Added French, “Travel is a good indicator, because people are traveling more, and they are consuming a lot when they travel abroad.”

Brands like Folli Follie are actively courting Chinese outbound travelers

Chinese outbound travelers are certainly consuming a lot when traveling outside of the Chinese Mainland. Though Hong Kong has seen less of an influx of tourist-shoppers this year, this has partly been due to mainland Chinese tourists heading further afield. Last year, around 1.1 million Chinese travelers visited the US, according to Commerce Department figures, and that number is expected to nearly double within the next two years. According to the US Travel Association, this particular tourist demographic comes with shopping in mind — Chinese visitors spend around US$6,000 each on trips to the United States, compared to the average $4,000 spent by travelers from all other countries. During the recently concluded London Olympic Games, Chinese tourists outspent all other individual travelers, dropping an average of £203.04 (US$316.36) per purchase. Paris — a favorite destination for luxury tourist-shoppers — saw a 21.6 percent increase in Chinese tourists in 2011 over one year prior. Since 2010, the number of Chinese visitors to Paris has risen 63 percent, making them the fastest-growing single group.

If outbound travel (and spending) is a leading indicator of the confidence levels of China’s emerging middle class, recent figures from Geneva’s Digital Luxury Group should give tourist destinations and luxury brands cause for some comfort. As the group noted in its latest World Luxury Index China report, the Chinese travel market is currently worth some $232 billion, with the country’s travelers taking 70 million overseas trips last year. As Jing Daily has previously pointed out, this number is expected to swell to over 80 million trips this year and 100 million by 2020.

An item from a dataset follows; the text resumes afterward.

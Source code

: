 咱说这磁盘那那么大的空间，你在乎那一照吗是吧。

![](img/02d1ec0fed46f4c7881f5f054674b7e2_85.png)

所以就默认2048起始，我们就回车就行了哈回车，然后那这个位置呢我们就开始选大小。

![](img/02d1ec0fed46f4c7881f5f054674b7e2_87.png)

Though it will remain important this year to watch the spending habits of China’s ultra-rich, particularly on luxury goods, rising confidence in a growing middle class — and ever-increasing numbers of outbound tourists traveling further afield — indicates that we shouldn’t expect a spending “crash” from China’s consumers this year. As Mintel’s French told the New York Times:

“The only thing we’re seeing slowdown in is some softening in the higher-end numbers for luxury goods. But the reason for that is because we have got unparalleled amounts of arbitrage going on from the Chinese going abroad and shopping.”